Exercise objective — Comb the records below for the string "限制使用批量工具操作" and copy each line where it turns up.

Data extracted from a collection
-.-.-

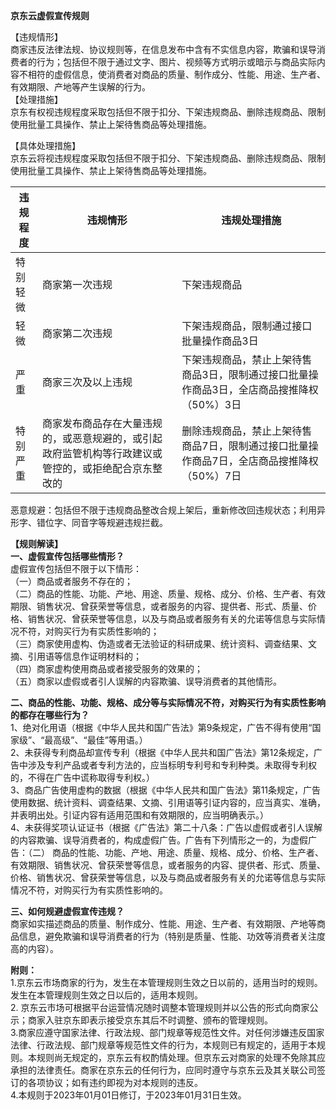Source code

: **京东云虚假宣传规则**
 
【违规情形】  
商家违反法律法规、协议规则等，在信息发布中含有不实信息内容，欺骗和误导消费者的行为；包括但不限于通过文字、图片、视频等方式明示或暗示与商品实际内容不相符的虚假信息，使消费者对商品的质量、制作成分、性能、用途、生产者、有效期限、产地等产生误解的行为。  
【处理措施】  
京东有权视违规程度采取包括但不限于扣分、下架违规商品、删除违规商品、限制使用批量工具操作、禁止上架待售商品等处理措施。

【具体处理措施】  
京东云将视违规程度采取包括但不限于扣分、下架违规商品、删除违规商品、限制使用批量工具操作、禁止上架待售商品等处理措施。  

| 违规程度 | 违规情形 |违规处理措施  |
| --- | --- | --- |
| 特别轻微 | 商家第一次违规 | 下架违规商品 |
| 轻微 | 商家第二次违规 | 下架违规商品，限制通过接口批量操作商品3日 |
| 严重 | 商家三次及以上违规 | 下架违规商品，禁止上架待售商品3日，限制通过接口批量操作商品3日，全店商品搜推降权（50%）3日 |
| 特别严重 | 商家发布商品存在大量违规的，或恶意规避的，或引起政府监管机构等行政建议或管控的，或拒绝配合京东整改的 | 删除违规商品，禁止上架待售商品7日，限制通过接口批量操作商品7日，全店商品搜推降权（50%）7日 |
 		
恶意规避：包括但不限于违规商品整改合规上架后，重新修改回违规状态；利用异形字、错位字、同音字等规避违规拦截。  

**【规则解读】**  
**一、虚假宣传包括哪些情形？**  
虚假宣传包括但不限于以下情形：  
（一）商品或者服务不存在的；  
（二）商品的性能、功能、产地、用途、质量、规格、成分、价格、生产者、有效期限、销售状况、曾获荣誉等信息，或者服务的内容、提供者、形式、质量、价格、销售状况、曾获荣誉等信息，以及与商品或者服务有关的允诺等信息与实际情况不符，对购买行为有实质性影响的；  
（三）商家使用虚构、伪造或者无法验证的科研成果、统计资料、调查结果、文摘、引用语等信息作证明材料的；  
（四）商家虚构使用商品或者接受服务的效果的；  
（五）商家以虚假或者引人误解的内容欺骗、误导消费者的其他情形。 

**二、商品的性能、功能、规格、成分等与实际情况不符，对购买行为有实质性影响的都存在哪些行为？**  
1、绝对化用语（根据《中华人民共和国广告法》第9条规定，广告不得有使用“国家级”、“最高级”、“最佳”等用语。）  
2、未获得专利商品却宣传专利（根据《中华人民共和国广告法》第12条规定，广告中涉及专利产品或者专利方法的，应当标明专利号和专利种类。未取得专利权的，不得在广告中谎称取得专利权。）  
3、商品广告使用虚构的数据（根据《中华人民共和国广告法》第11条规定，广告使用数据、统计资料、调查结果、文摘、引用语等引证内容的，应当真实、准确，并表明出处。引证内容有适用范围和有效期限的，应当明确表示。）  
4、未获得奖项认证证书（根据《广告法》第二十八条：广告以虚假或者引人误解的内容欺骗、误导消费者的，构成虚假广告。广告有下列情形之一的，为虚假广告：（二） 商品的性能、功能、产地、用途、质量、规格、成分、价格、生产者、有效期限、销售状况、曾获荣誉等信息，或者服务的内容、提供者、形式、质量、价格、销售状况、曾获荣誉等信息，以及与商品或者服务有关的允诺等信息与实际情况不符，对购买行为有实质性影响的。  

**三、如何规避虚假宣传违规？**  
商家如实描述商品的质量、制作成分、性能、用途、生产者、有效期限、产地等商品信息，避免欺骗和误导消费者的行为（特别是质量、性能、功效等消费者关注度高的内容）。  

**附则：**  
1.京东云市场商家的行为，发生在本管理规则生效之日以前的，适用当时的规则。发生在本管理规则生效之日以后的，适用本规则。  
2. 京东云市场可根据平台运营情况随时调整本管理规则并以公告的形式向商家公示；商家入驻京东即表示接受京东其后不时调整、颁布的管理规则。  
3.商家应遵守国家法律、行政法规、部门规章等规范性文件。对任何涉嫌违反国家法律、行政法规、部门规章等规范性文件的行为，本规则已有规定的，适用于本规则。本规则尚无规定的，京东云有权酌情处理。但京东云对商家的处理不免除其应承担的法律责任。商家在京东云的任何行为，应同时遵守与京东云及其关联公司签订的各项协议；如有违约即视为对本规则的违反。  
4.本规则于2023年01月01日修订，于2023年01月31日生效。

-.-.-

Exercise response —
京东有权视违规程度采取包括但不限于扣分、下架违规商品、删除违规商品、限制使用批量工具操作、禁止上架待售商品等处理措施。
京东云将视违规程度采取包括但不限于扣分、下架违规商品、删除违规商品、限制使用批量工具操作、禁止上架待售商品等处理措施。  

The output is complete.